Shivani Pathak: Growing up around the world has made me appreciate the beauty of multiculturalism - be it through fusion food, art, design or simply spending time with people from different cultures. It has opened my eyes to other ways of thinking and being - and naturally my aesthetic sense is very much a reflection of this cross-cultural upbringing.
CC: When did you know you wanted to delve into the challenging industry of jewellery design?
SP: I've always had an interest in the luxury space, particularly luxury beauty and luxury jewellery.
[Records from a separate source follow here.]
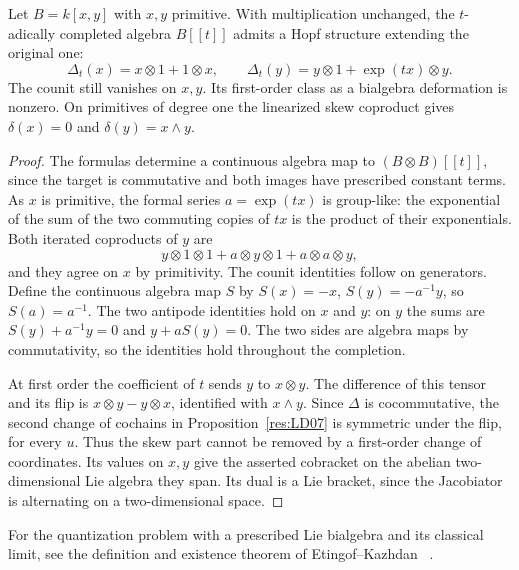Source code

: \begin{theorem}
\label{res:LD08}
Let \(B=k[x,y]\) with \(x,y\) primitive. With multiplication
unchanged, the \(t\)-adically completed algebra \(B[[t]]\)
admits a Hopf structure extending the original one:
\[
 \Delta_t(x)=x\otimes1+1\otimes x,\qquad
 \Delta_t(y)=y\otimes1+\exp(tx)\otimes y .
\]
The counit still vanishes on \(x,y\). Its first-order class
as a bialgebra deformation is nonzero. On primitives of
degree one the linearized skew coproduct gives
\(\delta(x)=0\) and \(\delta(y)=x\wedge y\).
\end{theorem}
\begin{proof}
The formulas determine a continuous algebra map to
\((B\otimes B)[[t]]\), since the target is commutative and
both images have prescribed constant terms. As \(x\) is
primitive, the formal series \(a=\exp(tx)\) is group-like:
the exponential of the sum of the two commuting copies of
\(tx\) is the product of their exponentials.
Both iterated coproducts of \(y\) are
\[
 y\otimes1\otimes1+a\otimes y\otimes1+a\otimes a\otimes y,
\]
and they agree on \(x\) by primitivity. The counit
identities follow on generators. Define the continuous algebra
map \(S\) by \(S(x)=-x\), \(S(y)=-a^{-1}y\), so \(S(a)=a^{-1}\).
The two antipode identities hold on \(x\) and \(y\):
on \(y\) the sums are \(S(y)+a^{-1}y=0\) and
\(y+aS(y)=0\). The two sides are algebra maps by commutativity,
so the identities hold throughout the completion.

At first order the coefficient of \(t\) sends \(y\) to
\(x\otimes y\). The difference of this tensor and its flip
is \(x\otimes y-y\otimes x\), identified with \(x\wedge y\).
Since
\(\Delta\) is cocommutative, the second change of cochains
in Proposition~\ref{res:LD07} is symmetric under the flip,
for every \(u\). Thus the skew part cannot be removed by
a first-order change of coordinates. Its values on \(x,y\)
give the asserted cobracket on the abelian two-dimensional
Lie algebra they span. Its dual is a Lie bracket, since the
Jacobiator is alternating on a two-dimensional space.
\end{proof}

For the quantization problem with a prescribed Lie bialgebra
and its classical limit, see the definition and existence
theorem of Etingof--Kazhdan
~\cite[Section 3 and Theorem 9.6]{etingof-kazhdan}.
When I decided I wanted to start my own business, I wanted it to be a business that allowed me to draw upon my Indian heritage - but in a global context.
To me, jewellery was a natural fit, because so much of India's jewellery heritage has elements of other cultures incorporated - the result of India's legacy as a major trading power over the centuries.
CC: What do you think is the main difference between Indian fine jewellery and everyday fine jewellery?
SP: I would say impact is the main differentiating factor - Indian fine jewellery is big on impact - be it colour, scale, or intricate design. Everyday fine jewellery on the other hand (at least the type of fine jewellery that is trending today in the West) is very much about minimalism.
CC: Why is it so important to you to bring a little bit of India to the world?
SP: To be honest, it bothers me that many people still view India's role in the fashion system as just a hub of low-cost manufacturing. In fact, the truth is quite different - the level of craftsmanship in the country is extraordinary. Many major design houses, including some of the most established luxury houses from France, Italy and the US, make use of the talents of Indian craftsman. Sadly these design houses often don't give India and its craftsmen due recognition.
With Taal Noir I wanted to do my bit to help champion the incredible level of luxury craftsmanship and rich design history that India has to offer. I hope, in my own small way, to contribute to changing the view that India is a place for low cost production and show the world the high-quality of work our craftsman are capable of.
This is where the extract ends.